Monday, July 27, 2009

Spider-sense



The Weaver

(by R.P.Edwards)

Carefully, with silken strides
She weaves the needful place
Beauty formed
And deadly done
A graceful, grasping space
But when, perchance
While seeking life
An impostor then is found
She wastes no time
In sharing rhyme
She casts it to the ground!


It’s an American tradition. A bedrock sort of thing. Sunday afternoon, July, a gentle breeze, birds in the trees and…sizzling on the grill…hamburgers and hot dogs. True, earlier in the day, in our post-church wandering of the grocery store aisles, we bandied about the age-old question, “What do you want for dinner?” This, of course, led to categories, and sub-categories, and ultimately led us to ground-chuck, and the lowly hot dog. But now, all the difficult decisions of the day having been made, I focused on the task at hand.

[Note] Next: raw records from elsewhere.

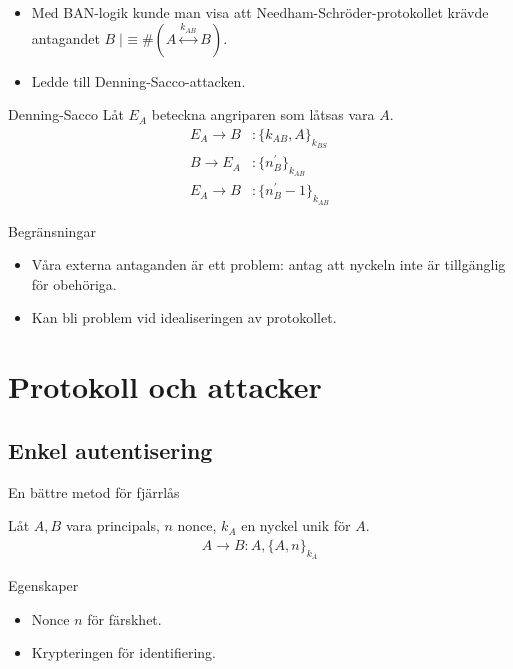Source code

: \documentclass{beamer}
\theoremstyle{definition}
\theoremstyle{remark}
\DeclareMathOperator{\believes}{|\!\!\!\equiv}
\newcommand{\fresh}[1]{\#(#1)}
\newcommand{\encrypt}[2]{\{#1\}_{#2}}
\newcommand{\share}[1]{\stackrel{#1}{\leftrightarrow}}
\begin{document}
\begin{frame}{\insertsubsectionhead}
  \begin{itemize}
    \item Med BAN-logik kunde man visa att Needham-Schröder-protokollet krävde 
      antagandet \(B\believes \fresh{A\share{k_{AB}} B}\).
    \item Ledde till Denning-Sacco-attacken.
  \end{itemize}
  \begin{block}{Denning-Sacco}
    Låt \(E_A\) beteckna angriparen som låtsas vara \(A\).
    \begin{align*}
      E_A\to B &\colon \encrypt{k_{AB}, A}{k_{BS}} \\
      B\to E_A &\colon \encrypt{n_B^\prime}{k_{AB}} \\
      E_A\to B &\colon \encrypt{n_B^\prime-1}{k_{AB}}
    \end{align*}
  \end{block}
\end{frame}

\begin{frame}{\insertsubsectionhead}{Begränsningar}
  \begin{itemize}
    \item Våra externa antaganden är ett problem: antag att nyckeln inte är 
      tillgänglig för obehöriga.

    \item Kan bli problem vid idealiseringen av protokollet.

  \end{itemize}
\end{frame}


\section{Protokoll och attacker}

\subsection{Enkel autentisering}

\begin{frame}{\insertsubsectionhead}{En bättre metod för fjärrlås}
  \begin{example}[Fjärrlås]
    Låt \(A, B\) vara principals, \(n\) nonce, \(k_A\) en nyckel unik för 
    \(A\).
    \begin{align*}
      A\to B\colon A, \encrypt{A, n}{k_A}
    \end{align*}
  \end{example}
  \begin{block}{Egenskaper}
    \begin{itemize}
      \item Nonce \(n\) för färskhet.
      \item Krypteringen för identifiering.
    \end{itemize}
  \end{block}
\end{frame}
\end{document}
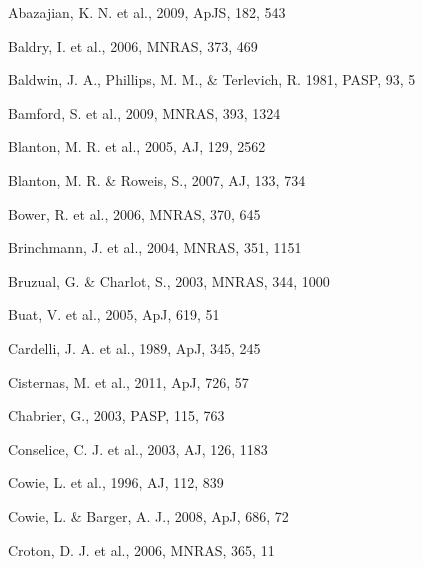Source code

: \documentclass[useAMS,usenatbib]{mn2e}
\begin{document}
\begin{thebibliography}{}

 Abazajian, K. N. et al., 2009, ApJS, 182, 543

 Baldry, I. et al., 2006, MNRAS, 373, 469

 Baldwin, J. A., Phillips, M. M., \& Terlevich, R. 1981, PASP, 93, 5

 Bamford, S. et al., 2009, MNRAS, 393, 1324

 Blanton, M. R. et al., 2005, AJ, 129, 2562

 Blanton, M. R. \& Roweis, S., 2007, AJ, 133, 734

 Bower, R. et al., 2006, MNRAS, 370, 645

 Brinchmann, J. et al., 2004, MNRAS, 351, 1151

 Bruzual, G. \& Charlot, S., 2003, MNRAS, 344, 1000

 Buat, V. et al., 2005, ApJ, 619, 51

 Cardelli, J. A. et al., 1989, ApJ, 345, 245

 Cisternas, M. et al., 2011, ApJ, 726, 57

 Chabrier, G., 2003, PASP, 115, 763

 Conselice, C. J. et al., 2003, AJ, 126, 1183

 Cowie, L. et al., 1996, AJ, 112, 839

 Cowie, L. \& Barger, A. J., 2008, ApJ, 686, 72

 Croton, D. J. et al., 2006, MNRAS, 365, 11


\end{thebibliography}
\end{document}
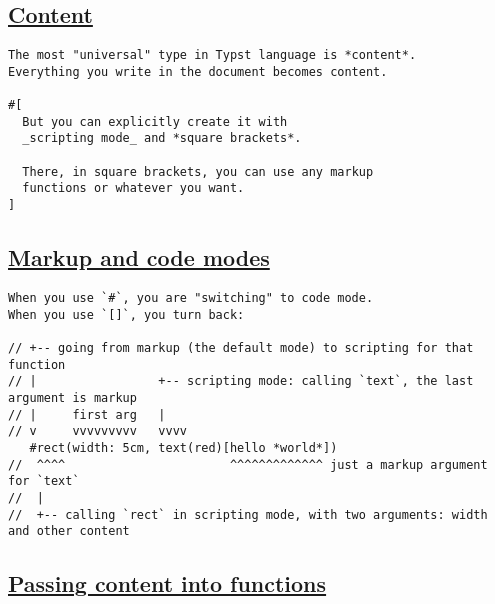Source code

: \pandocbounded{}

\subsection{\texorpdfstring{\hyperref[content]{Content}}{Content}}\label{content}

\begin{verbatim}
The most "universal" type in Typst language is *content*.
Everything you write in the document becomes content.

#[
  But you can explicitly create it with
  _scripting mode_ and *square brackets*.

  There, in square brackets, you can use any markup
  functions or whatever you want.
]
\end{verbatim}

\pandocbounded{}

\subsection{\texorpdfstring{\hyperref[markup-and-code-modes]{Markup and
code modes}}{Markup and code modes}}\label{markup-and-code-modes}

\begin{verbatim}
When you use `#`, you are "switching" to code mode.
When you use `[]`, you turn back:

// +-- going from markup (the default mode) to scripting for that function
// |                 +-- scripting mode: calling `text`, the last argument is markup
// |     first arg   |
// v     vvvvvvvvv   vvvv
   #rect(width: 5cm, text(red)[hello *world*])
//  ^^^^                       ^^^^^^^^^^^^^ just a markup argument for `text`
//  |
//  +-- calling `rect` in scripting mode, with two arguments: width and other content
\end{verbatim}

\pandocbounded{}

\subsection{\texorpdfstring{\hyperref[passing-content-into-functions]{Passing
content into
functions}}{Passing content into functions}}\label{passing-content-into-functions}

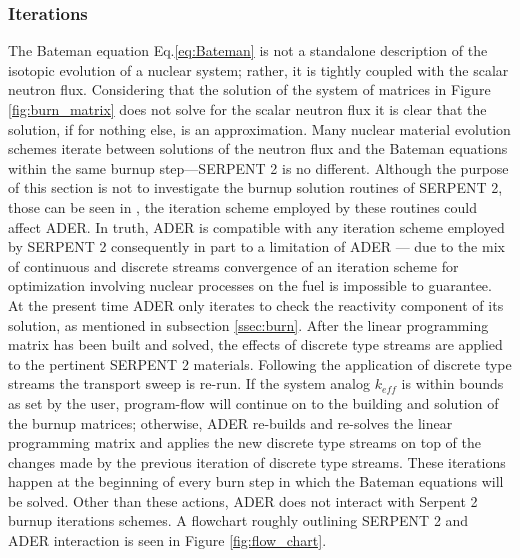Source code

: \subsubsection{Iterations} \label{sssec:iter}
The Bateman equation Eq.\ref{eq:Bateman} is not a standalone description of the
isotopic evolution of a nuclear system; rather, it is tightly coupled with the
scalar neutron flux. Considering that the solution of the system of matrices
in Figure \ref{fig:burn_matrix} does not solve for the scalar neutron flux
it is clear that the solution, if for nothing else, is an approximation. Many
nuclear material evolution schemes iterate between solutions of the neutron
flux and the Bateman equations within the same burnup step---SERPENT 2 is no 
different. Although the purpose of
this section is not to investigate the burnup solution routines of SERPENT 2, 
those
can be seen in \cite{leppanen_burnup_2009}, the iteration scheme employed by
these routines could affect ADER. In truth, ADER is compatible with any
iteration scheme employed by SERPENT 2 consequently in part to a limitation 
of ADER ---
due to the mix of continuous and discrete streams convergence of an iteration
scheme for optimization involving nuclear processes on the fuel is impossible
to guarantee. At the present time ADER only iterates to check the reactivity 
component of its solution, as mentioned in subsection \ref{ssec:burn}. 
After the linear programming
matrix has been built and solved, the effects of discrete type streams are
applied to the pertinent SERPENT 2 materials. Following the application 
of discrete type streams the transport sweep is re-run. If the system analog 
$k_{eff}$ is within bounds as set by the user, program-flow will continue on to
the building and solution of the burnup matrices; otherwise, ADER re-builds
and re-solves the linear programming matrix and applies the new discrete type
streams on top of the changes made by the previous iteration of discrete 
type streams. These iterations happen at the beginning of every burn step in 
which the Bateman equations will be solved. Other than these actions, ADER 
does not
interact with Serpent 2 burnup iterations schemes. A flowchart roughly outlining
SERPENT 2 and ADER interaction is seen in Figure \ref{fig:flow_chart}.

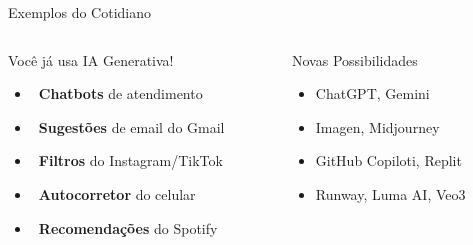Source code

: \documentclass[aspectratio=169,12pt]{beamer}
\begin{document}
\begin{frame}{Exemplos do Cotidiano}
    \begin{columns}
        \begin{column}{0.5\textwidth}
            \begin{exampleblock}{Você já usa IA Generativa!}
                \begin{itemize}
                    \item \faComments\, \textbf{Chatbots} de atendimento
                    \item \faEnvelope\, \textbf{Sugestões} de email do Gmail
                    \item \faCamera\, \textbf{Filtros} do Instagram/TikTok
                    \item \faKeyboard\, \textbf{Autocorretor} do celular
                    \item \faMusic\, \textbf{Recomendações} do Spotify
                \end{itemize}
            \end{exampleblock}
        \end{column}
        \begin{column}{0.5\textwidth}
            \begin{alertblock}{Novas Possibilidades}
                \begin{itemize}
                    \item \textcolor{accent}{\faRobot} ChatGPT, Gemini
                    \item \textcolor{secondary}{\faImage} Imagen, Midjourney
                    \item \textcolor{success}{\faCode} GitHub Copiloti, Replit
                    \item \textcolor{warning}{\faVideo} Runway, Luma AI, Veo3
                \end{itemize}
            \end{alertblock}
        \end{column}
    \end{columns}
\end{frame}
\end{document}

After a few minutes; after the first flip; while the burgers simmered on the cooling rack above and the hot dogs, below, became…hot, my youngest son…sensing the shrinking window of opportunity…came outside to share a man-moment with dad. And, after passing (temporarily) the flat and squarish baton, I had him remove the tasty disks to a waiting cookie sheet and, midst the motions, I pointed out…the web.

There, hanging beneath a neighbor's second-story screened in porch, clinging to the horizontal support timber above and reaching diagonally to the vertical post to the left, a spider (some sort of orb-weaver I suppose, my father would know) had constructed a beautiful trap. As I pointed out this elaborate fly-catcher to my man-child, I remembered (and related) times past when I would tease these industrious eight-leggers by tossing into their net some tiny, lifeless matter. The spider, upon investigation, would quickly toss the “imposter” out of the web. She apparently had no time for that which did not add to her life.

And so…I was thinkin’. This little bug (I know, “arthropod”) is smarter than we. For, when we find that which is dead and lifeless invading our collective “webs,” we often tolerate the space-takers until our life-necessity is cluttered and clunky. Perhaps we should follow the lead of that little weaver.